Sometimes, the things that don't come so easy to us are really the things we need to work on.
This is a concept I've been thinking about since it was brought up in a yoga class (a place where things like this are often discussed).
To think about it from a yoga perspective, say you're very very flexible. I am very, very flexible. I can put my foot behind my head. I can do splits, oversplits, splits with my food behind my head. I love when teachers lead classes where we do lots of things like this.
But when it comes to strength, I'm not so advanced. I struggle with the yoga push-ups, and arm balances don't come easy to me. I'm also deathly afraid of doing headstands. I start to get a panicky feeling when I invert like that.
Interestingly, in my personal life, I'm almost the opposite. In terms of food and relationships, I have a steely "hold a pushup for 15 hours" sort of strength.

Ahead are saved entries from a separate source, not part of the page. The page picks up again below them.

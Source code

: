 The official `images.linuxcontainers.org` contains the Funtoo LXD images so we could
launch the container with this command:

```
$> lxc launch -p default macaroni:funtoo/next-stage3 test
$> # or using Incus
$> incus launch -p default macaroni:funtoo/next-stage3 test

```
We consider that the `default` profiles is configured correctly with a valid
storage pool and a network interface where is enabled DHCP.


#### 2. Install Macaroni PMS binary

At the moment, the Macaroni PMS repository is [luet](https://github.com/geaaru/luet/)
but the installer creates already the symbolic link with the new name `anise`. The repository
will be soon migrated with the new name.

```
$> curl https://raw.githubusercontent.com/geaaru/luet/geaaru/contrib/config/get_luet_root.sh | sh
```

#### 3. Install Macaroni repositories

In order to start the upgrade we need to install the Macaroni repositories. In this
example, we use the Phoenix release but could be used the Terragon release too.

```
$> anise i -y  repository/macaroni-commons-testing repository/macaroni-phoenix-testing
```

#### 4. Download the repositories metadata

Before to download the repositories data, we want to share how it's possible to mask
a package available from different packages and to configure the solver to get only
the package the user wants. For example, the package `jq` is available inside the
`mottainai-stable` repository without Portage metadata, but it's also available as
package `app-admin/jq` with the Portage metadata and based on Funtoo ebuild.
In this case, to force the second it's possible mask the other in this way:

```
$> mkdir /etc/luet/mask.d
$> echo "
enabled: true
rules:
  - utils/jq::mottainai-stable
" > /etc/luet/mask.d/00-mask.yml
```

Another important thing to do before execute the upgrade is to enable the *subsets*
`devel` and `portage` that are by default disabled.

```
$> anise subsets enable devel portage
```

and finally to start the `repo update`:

But often, that strength is rigid, methodical, and without flexibility. It means that if people don't meet my standards in a relationship, I can be very hard and unforgiving. It means that when a food situation isn't what I want, I can be unyielding. I can resist certain foods for weeks. I can count my calories 500 times a day and make detailed lists of what I should or should not have eaten. I can have a plan of what I will order at any restaurant 2 weeks in advance. Suffice it to say I'm not the easiest person to breezily say "hey, let's get thai food" to without it being pre-planned.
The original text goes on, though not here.